To top it all off the book is well researched, lots of notes and citations so those so inclined can dig even deeper into the source material. I have nothing but praise for the concept, design and execution of HEAVY.

Now for the negative part of this review. In all honesty, I really didn’t enjoy or agree with much of this book. I know this sounds bizarre after I just spent several paragraphs praising this fine and unique book.

In my introduction I used the words ‘subjective’, ‘objective’ and ‘generation gap’. Objectively, this is a fantastic book. Subjectively, it was not to my taste.

Tackling the generation gap concept first, Franklin is several years  younger than I (or I am older, it depends how you want to frame it) and so his experiences, perceptions and attitudes about Heavy Metal are very different than mine. He seems to come from the modern, inclusive school of thought that says, “If a band has long hair and an electric guitar, they are automatically categorized as MetaI”.  I come from the more old school train of thought that says, “Just because you have long hair and an electric guitar that doesn’t automatically make you a Metal band.” It is a subtle but important distinction.

That leads to the concepts of objectivity vs. subjectivity. I felt that Franklin struggled at times (as we all do) with the distinction between the two.

The bottom line is that people have very different perspectives of the subjective quality of heaviness. I am not trying to put words in his mouth but based on his own prose, and the bands he chose to hold up as examples of ‘heavy’ Franklin perception is Heavy’ is based on the slow. The dirge. The plod. The groove. The down-tuned. The minor notes. The low. The dark. Death. Violence. This is ‘heavy’ in his mind.

My concept of what is ‘heavy’ is quite different. I find the hyper-kinetic, insane, note-dense speed of Dragonforce, the epic, orchestral bombast of Nightwish or the lyrical majestic heroics of Rhapsody far more intense, and exciting and ‘heavy’ than the generic plod of Sepultura or the lethargic chug of Pantera. Neither of us is ‘correct’.
However, Franklin seems to think there is one universal example or concept of heavy and I just don’t agree. Heaviness is subjective, not objective.

There is also a mild, but not obnoxious amount, of ego within his style and prose. Often he will take a subjective point and say objectively, “This is the way it is”, with little regard for alternate perspectives.   The first prime example is the sub-title of the book, “How Metal Changes The Way We See The World”. If Franklin had called the book,  “How Metal “Changed” The Way “I” See The World”, it would have been fine. However, there seems to be  assumption made that we all think or feel the same way based on his experiences. I’m not sure if it was intentional or not but I’d like to think not.

Another example is, in the introduction Franklin somewhat immodestly says, …this book will leave you changed. Or at least alter your perspective”. (p. 31) A bold statement indeed! For me, it did neither.

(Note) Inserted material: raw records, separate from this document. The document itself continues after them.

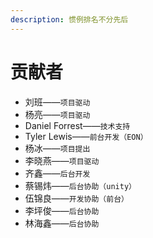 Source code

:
 ```yaml
---
description: 惯例排名不分先后
---
```


# 贡献者

* 刘班——`项目驱动`
* 杨亮——`项目驱动`
* Daniel Forrest——`技术支持`
* Tyler Lewis——`前台开发（EON）`
* 杨冰——`项目提出`
* 李晓燕——`项目驱动`
* 齐鑫——`后台开发`
* 蔡锡炜——`后台协助（unity）`
* 伍锦良——`开发协助（前台）`
* 李坪俊——`后台协助`
* 林海鑫——`后台协助`



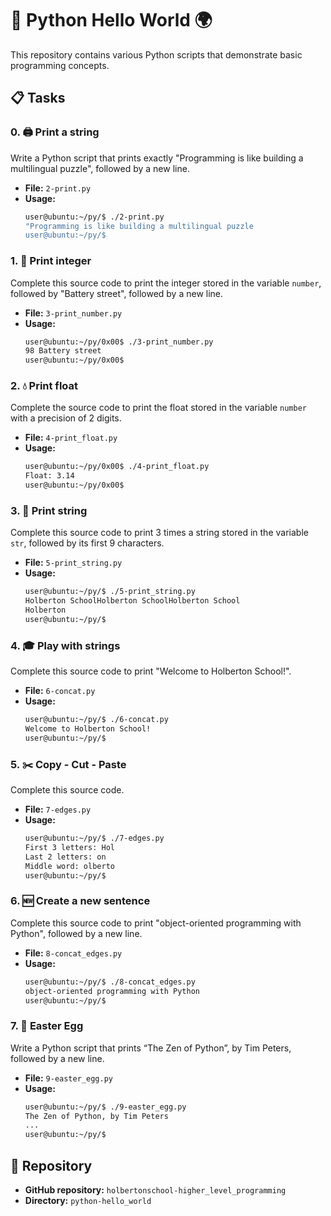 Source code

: # 🐍 Python Hello World 🌍

This repository contains various Python scripts that demonstrate basic programming concepts.

## 📋 Tasks

### 0. 🖨️ Print a string
Write a Python script that prints exactly "Programming is like building a multilingual puzzle", followed by a new line.

- **File:** `2-print.py`
- **Usage:**
    ```sh
    user@ubuntu:~/py/$ ./2-print.py
    "Programming is like building a multilingual puzzle
    user@ubuntu:~/py/$
    ```

### 1. 🔢 Print integer
Complete this source code to print the integer stored in the variable `number`, followed by "Battery street", followed by a new line.

- **File:** `3-print_number.py`
- **Usage:**
    ```sh
    user@ubuntu:~/py/0x00$ ./3-print_number.py
    98 Battery street
    user@ubuntu:~/py/0x00$
    ```

### 2. 💧 Print float
Complete the source code to print the float stored in the variable `number` with a precision of 2 digits.

- **File:** `4-print_float.py`
- **Usage:**
    ```sh
    user@ubuntu:~/py/0x00$ ./4-print_float.py
    Float: 3.14
    user@ubuntu:~/py/0x00$
    ```

### 3. 📝 Print string
Complete this source code to print 3 times a string stored in the variable `str`, followed by its first 9 characters.

- **File:** `5-print_string.py`
- **Usage:**
    ```sh
    user@ubuntu:~/py/$ ./5-print_string.py
    Holberton SchoolHolberton SchoolHolberton School
    Holberton
    user@ubuntu:~/py/$
    ```

### 4. 🎓 Play with strings
Complete this source code to print "Welcome to Holberton School!".

- **File:** `6-concat.py`
- **Usage:**
    ```sh
    user@ubuntu:~/py/$ ./6-concat.py
    Welcome to Holberton School!
    user@ubuntu:~/py/$
    ```

### 5. ✂️ Copy - Cut - Paste
Complete this source code.

- **File:** `7-edges.py`
- **Usage:**
    ```sh
    user@ubuntu:~/py/$ ./7-edges.py
    First 3 letters: Hol
    Last 2 letters: on
    Middle word: olberto
    user@ubuntu:~/py/$
    ```

### 6. 🆕 Create a new sentence
Complete this source code to print "object-oriented programming with Python", followed by a new line.

- **File:** `8-concat_edges.py`
- **Usage:**
    ```sh
    user@ubuntu:~/py/$ ./8-concat_edges.py
    object-oriented programming with Python
    user@ubuntu:~/py/$
    ```

### 7. 🥚 Easter Egg
Write a Python script that prints “The Zen of Python”, by Tim Peters, followed by a new line.

- **File:** `9-easter_egg.py`
- **Usage:**
    ```sh
    user@ubuntu:~/py/$ ./9-easter_egg.py
    The Zen of Python, by Tim Peters
    ...
    user@ubuntu:~/py/$
    ```

## 📂 Repository

- **GitHub repository:** `holbertonschool-higher_level_programming`
- **Directory:** `python-hello_world`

It wasn’t this earth-shattering revelation about Metal or epiphany about Metal music in culture. I learned virtually nothing about Metal and ’heaviness’ except a few obscure facts about bands I wasn’t interested in to begin with. Interesting?  Most certainly.  Life changing? No.

I don’t want to belabour the point but it’s topical. Further on in his introduction he says, “After finishing Heavy, you will also have a similar ability to perceive heaviness, to be able to identify its defining qualities and see its influence everywhere. Prepare yourselves for what you are about to understand.” (p. 20)

Sitting on my little high horse I chuckled to myself when I read the above. I thought to myself somewhat smugly, “Some punk-ass kid who actually thinks that the generic, Top-40, Rock band, Baroness is a Metal band (let alone ‘Heavy’) is going to lecture me on what is Heavy? This ought to be rich!”  So I admittedly went into the book with a healthy degree of skepticism or a bad attitude, depending on your perspective!

This is a very common phenomena with new writers, that is, assume everyone had the same experiences and opinions as you.  Accordingly, there were many times I had no clue what he was talking about and I had never experienced things he took for granted that the reader will (or should) know.

Another reason I didn’t like the book is that Franklin is a big pop-culture guy and I’m not. That is not a fault or blame scenario but often he was talking about things I’ve never heard of (or consumed) various books, poems, paintings, movies, plays, HBO dramas and American TV shows and a bunch of non-Metal artists. There is sort of this assumption that the reader knows of these things and when he uses them as a reference point, I felt lost. That is not his fault, if anything it is my fault for not being more culturally aware.  This is a good point to mention the photos in the book.  Franklin very cleverly included many shots of the pop culture references he made in the text that were very helpful for people like me and added very valuable context and a visual frame of reference to his comments.

Franklin also interjects this mild left-wing political commentary in the book but it is not too obtrusive and it’s pretty common these days for the younger highly politicized generation to want to state their political viewpoint in every arena of discussion; sports, art, music, theology, finance etc. I’m not quite sure what Brexit and the foreign policy of dead American presidents have to do with a book about the discovery and evolution of ‘heaviness’ in Metal but they they are. For example, Franklin takes Bruce Dickinson of Iron Maiden to task for his political views which doesn’t really add to the point of a book about exploring heaviness.

Lastly, and perhaps most importantly the main reason I didn’t really enjoy the book is that Franklin talked about bands I don’t know about or care about. This this in no way be construed as a fault of flaw of this excellent book.   However, the fact remains, many of the bands he discussed are the big, trendy, popular mainstream bands or the acts that that sort of sit on the fringes of real Metal; Nirvana, Tool, Korn, Type O Negative, Sleep, Kyuss, Cro-Mags, Baroness, Queens Of The Stone Age, Gojira, Mastodon, Def Tones, and a handful of Grunge and Nu-Metal stuff. He loves and worships this stuff and that’s really cool. Those are HIS bands! There were entire chapters on Tool and Pantera! I am not implying the chapters on those bands were not well done, just the opposite, there were very well done but I just didn’t care because I don’t really enjoy either of those bands.

His favourite bands are not my favourite Metal bands, I think Franklin might have a hard time with that because he is so immersed,so passionate and so thoughtful about his favourite artists it probably doesn’t occur to him that many people don’t feel the same way. When he said that he felt Phil Anselmo is the greatest frontman in Heavy Metal I almost burst out laughing! However, I know lots of people, (mostly younger people)  who would vigorously agree!

So to try to summarize my personal (subjective!) dissatisfaction with HEAVY is that basically, a young(ish) guy wrote a fairly narrow, semi-politicized, book talking in-depth about a bunch of bands I don’t really care about and cross referencing those bands to a bunch of pop-culture and literary stuff I’m not familiar with. But man, did he do a magnificent job of it!

HEAVY is very different than any book about Metal that I have ever read and that is why it is so good, so intriguing and so worth your time, attention and dollars. If you like Metallica and Pantera and all those bands I referenced in the body of the review, I highly recommend you check it out! It might change your perspective!